▶ Work item:
Take from the data every line in which the word "centering" is found.

== Records shown ==

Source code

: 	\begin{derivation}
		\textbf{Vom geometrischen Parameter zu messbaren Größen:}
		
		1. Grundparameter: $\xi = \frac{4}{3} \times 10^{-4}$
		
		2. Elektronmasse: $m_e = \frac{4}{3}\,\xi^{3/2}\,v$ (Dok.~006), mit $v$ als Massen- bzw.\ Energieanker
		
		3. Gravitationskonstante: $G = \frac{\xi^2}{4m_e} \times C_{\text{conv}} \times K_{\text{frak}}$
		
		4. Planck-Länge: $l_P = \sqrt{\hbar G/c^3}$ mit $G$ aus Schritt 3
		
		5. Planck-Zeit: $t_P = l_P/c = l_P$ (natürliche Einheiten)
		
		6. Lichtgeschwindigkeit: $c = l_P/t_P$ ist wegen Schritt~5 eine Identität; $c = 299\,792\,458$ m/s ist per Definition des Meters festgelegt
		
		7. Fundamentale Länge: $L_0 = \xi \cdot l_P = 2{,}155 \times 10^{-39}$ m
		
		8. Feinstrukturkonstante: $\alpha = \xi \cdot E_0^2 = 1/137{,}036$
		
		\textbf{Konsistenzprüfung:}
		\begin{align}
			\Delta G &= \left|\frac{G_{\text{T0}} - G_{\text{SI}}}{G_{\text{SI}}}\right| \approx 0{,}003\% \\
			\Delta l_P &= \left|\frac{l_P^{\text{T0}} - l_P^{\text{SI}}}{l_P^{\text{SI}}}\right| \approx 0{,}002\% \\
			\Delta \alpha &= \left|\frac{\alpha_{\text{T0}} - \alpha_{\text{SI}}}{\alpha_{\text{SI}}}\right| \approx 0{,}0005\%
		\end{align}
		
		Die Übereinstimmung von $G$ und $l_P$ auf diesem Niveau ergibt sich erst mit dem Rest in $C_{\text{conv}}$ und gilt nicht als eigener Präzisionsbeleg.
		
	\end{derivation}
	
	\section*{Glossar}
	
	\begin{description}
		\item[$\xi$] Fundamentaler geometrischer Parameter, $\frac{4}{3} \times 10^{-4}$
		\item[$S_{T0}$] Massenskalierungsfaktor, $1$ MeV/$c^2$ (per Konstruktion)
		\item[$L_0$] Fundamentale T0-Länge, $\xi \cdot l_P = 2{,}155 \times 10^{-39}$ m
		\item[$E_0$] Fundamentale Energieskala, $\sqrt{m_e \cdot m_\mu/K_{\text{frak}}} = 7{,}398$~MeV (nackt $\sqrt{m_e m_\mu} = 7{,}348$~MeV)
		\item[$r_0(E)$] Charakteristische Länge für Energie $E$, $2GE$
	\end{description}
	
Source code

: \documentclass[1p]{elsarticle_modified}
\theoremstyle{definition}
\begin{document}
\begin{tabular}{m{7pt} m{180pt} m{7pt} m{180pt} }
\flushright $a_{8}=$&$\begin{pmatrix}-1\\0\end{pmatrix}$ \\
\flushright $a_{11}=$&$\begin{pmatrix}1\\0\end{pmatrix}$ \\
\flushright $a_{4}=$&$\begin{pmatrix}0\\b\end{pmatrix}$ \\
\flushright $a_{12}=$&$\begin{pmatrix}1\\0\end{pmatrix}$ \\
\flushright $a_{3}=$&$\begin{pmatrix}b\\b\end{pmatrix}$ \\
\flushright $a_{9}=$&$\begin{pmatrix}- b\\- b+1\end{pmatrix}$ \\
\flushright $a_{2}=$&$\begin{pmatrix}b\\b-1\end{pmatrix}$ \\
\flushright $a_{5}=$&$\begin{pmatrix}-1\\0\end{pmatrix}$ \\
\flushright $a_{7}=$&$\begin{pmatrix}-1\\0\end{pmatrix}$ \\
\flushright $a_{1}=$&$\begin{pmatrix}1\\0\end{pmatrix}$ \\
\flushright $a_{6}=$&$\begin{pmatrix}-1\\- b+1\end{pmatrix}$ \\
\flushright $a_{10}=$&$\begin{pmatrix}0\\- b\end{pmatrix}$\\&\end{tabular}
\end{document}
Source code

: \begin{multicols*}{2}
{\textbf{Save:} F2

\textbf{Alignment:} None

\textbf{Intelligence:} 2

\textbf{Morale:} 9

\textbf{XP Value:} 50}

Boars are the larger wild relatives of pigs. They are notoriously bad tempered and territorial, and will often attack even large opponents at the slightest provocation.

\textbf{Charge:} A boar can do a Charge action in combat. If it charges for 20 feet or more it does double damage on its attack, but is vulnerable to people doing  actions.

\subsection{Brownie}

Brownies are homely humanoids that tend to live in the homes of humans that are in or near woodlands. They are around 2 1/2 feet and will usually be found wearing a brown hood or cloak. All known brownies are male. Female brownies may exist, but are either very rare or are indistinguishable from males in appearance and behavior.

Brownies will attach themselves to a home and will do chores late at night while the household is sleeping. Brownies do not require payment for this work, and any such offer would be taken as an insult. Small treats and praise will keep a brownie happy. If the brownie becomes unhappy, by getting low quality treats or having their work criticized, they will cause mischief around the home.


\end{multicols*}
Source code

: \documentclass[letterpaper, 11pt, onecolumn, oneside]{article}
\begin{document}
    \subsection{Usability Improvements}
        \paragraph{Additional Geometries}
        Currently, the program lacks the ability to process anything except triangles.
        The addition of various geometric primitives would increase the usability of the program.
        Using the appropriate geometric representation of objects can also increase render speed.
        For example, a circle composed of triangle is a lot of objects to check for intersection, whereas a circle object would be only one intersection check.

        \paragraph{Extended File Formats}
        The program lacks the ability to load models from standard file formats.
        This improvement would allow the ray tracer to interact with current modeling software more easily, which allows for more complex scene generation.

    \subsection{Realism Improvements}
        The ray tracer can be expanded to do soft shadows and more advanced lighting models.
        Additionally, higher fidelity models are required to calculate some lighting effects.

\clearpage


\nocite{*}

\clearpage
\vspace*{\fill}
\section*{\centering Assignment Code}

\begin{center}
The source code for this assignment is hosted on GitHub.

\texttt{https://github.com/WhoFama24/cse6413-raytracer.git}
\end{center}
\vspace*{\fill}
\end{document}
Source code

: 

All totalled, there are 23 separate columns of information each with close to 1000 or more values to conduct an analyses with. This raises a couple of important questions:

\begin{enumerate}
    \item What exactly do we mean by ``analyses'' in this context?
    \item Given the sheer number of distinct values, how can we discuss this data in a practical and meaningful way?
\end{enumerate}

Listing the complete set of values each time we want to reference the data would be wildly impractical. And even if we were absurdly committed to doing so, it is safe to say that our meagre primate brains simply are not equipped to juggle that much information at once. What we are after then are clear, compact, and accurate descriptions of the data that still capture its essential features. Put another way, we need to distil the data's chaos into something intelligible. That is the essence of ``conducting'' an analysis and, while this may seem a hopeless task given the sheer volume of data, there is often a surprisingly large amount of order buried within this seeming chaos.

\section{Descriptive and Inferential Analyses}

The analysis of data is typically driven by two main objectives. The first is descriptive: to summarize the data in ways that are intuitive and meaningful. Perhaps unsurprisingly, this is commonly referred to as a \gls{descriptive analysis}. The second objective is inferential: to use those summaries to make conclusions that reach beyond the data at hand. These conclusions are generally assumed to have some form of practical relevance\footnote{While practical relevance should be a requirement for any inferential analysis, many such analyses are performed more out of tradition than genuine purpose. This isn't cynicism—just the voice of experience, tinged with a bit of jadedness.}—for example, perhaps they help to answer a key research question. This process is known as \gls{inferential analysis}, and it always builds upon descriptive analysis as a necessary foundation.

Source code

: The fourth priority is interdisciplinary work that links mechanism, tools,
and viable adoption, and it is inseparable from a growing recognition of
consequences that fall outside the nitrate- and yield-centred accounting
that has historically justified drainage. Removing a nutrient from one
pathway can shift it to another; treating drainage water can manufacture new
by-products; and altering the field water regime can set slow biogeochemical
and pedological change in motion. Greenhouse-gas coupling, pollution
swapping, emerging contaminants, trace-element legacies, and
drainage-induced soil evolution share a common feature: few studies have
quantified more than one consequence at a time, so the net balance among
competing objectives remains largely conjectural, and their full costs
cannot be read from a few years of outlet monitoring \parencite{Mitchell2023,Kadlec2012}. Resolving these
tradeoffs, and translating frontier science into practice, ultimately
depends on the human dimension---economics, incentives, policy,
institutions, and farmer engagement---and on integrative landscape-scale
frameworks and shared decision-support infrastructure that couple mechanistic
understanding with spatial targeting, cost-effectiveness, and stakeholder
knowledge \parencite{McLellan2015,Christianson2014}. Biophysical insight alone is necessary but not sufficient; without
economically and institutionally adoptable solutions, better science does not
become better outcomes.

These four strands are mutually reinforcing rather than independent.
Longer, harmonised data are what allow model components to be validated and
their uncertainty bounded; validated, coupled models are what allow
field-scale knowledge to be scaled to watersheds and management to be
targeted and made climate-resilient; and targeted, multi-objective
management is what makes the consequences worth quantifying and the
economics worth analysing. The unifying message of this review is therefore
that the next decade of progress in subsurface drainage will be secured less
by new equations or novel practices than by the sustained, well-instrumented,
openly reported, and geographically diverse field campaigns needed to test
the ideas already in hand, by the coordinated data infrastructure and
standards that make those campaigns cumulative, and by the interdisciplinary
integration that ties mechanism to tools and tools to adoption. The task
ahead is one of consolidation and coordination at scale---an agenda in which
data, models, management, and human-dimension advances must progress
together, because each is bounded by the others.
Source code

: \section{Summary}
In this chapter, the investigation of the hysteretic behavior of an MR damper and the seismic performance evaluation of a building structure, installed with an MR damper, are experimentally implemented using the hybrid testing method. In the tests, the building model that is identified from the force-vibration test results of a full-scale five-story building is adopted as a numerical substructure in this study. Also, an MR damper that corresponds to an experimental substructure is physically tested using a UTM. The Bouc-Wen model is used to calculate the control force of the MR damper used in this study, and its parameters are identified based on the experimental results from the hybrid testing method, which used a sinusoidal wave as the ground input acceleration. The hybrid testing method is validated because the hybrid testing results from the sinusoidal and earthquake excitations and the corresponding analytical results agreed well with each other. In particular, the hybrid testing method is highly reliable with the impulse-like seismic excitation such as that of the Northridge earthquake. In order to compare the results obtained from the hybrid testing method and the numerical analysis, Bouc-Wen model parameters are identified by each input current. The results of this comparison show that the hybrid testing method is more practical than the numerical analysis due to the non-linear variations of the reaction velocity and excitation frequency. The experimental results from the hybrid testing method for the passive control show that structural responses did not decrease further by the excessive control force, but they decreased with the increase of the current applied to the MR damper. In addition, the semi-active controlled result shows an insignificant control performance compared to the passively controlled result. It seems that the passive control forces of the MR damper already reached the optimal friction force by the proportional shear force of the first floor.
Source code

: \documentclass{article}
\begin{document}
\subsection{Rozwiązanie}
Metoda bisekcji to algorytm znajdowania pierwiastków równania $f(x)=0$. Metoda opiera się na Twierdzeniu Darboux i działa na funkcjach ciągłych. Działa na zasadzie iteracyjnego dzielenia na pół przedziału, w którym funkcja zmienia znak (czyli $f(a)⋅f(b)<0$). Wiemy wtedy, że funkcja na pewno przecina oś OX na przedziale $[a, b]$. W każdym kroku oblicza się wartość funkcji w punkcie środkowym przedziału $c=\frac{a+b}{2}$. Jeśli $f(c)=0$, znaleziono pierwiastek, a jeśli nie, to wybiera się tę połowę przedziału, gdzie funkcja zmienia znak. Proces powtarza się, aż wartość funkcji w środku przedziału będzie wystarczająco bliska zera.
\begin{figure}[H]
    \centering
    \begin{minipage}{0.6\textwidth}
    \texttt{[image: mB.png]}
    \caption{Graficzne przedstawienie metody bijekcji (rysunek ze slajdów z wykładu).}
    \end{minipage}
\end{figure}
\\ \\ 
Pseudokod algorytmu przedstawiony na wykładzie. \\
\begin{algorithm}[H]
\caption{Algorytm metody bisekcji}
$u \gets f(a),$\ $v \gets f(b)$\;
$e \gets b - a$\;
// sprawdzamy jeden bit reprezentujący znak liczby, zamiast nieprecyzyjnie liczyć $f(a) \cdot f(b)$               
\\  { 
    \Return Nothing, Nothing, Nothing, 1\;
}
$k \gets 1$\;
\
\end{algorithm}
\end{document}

===

▶ Task answer:
\section*{\centering Assignment Code}
    \centering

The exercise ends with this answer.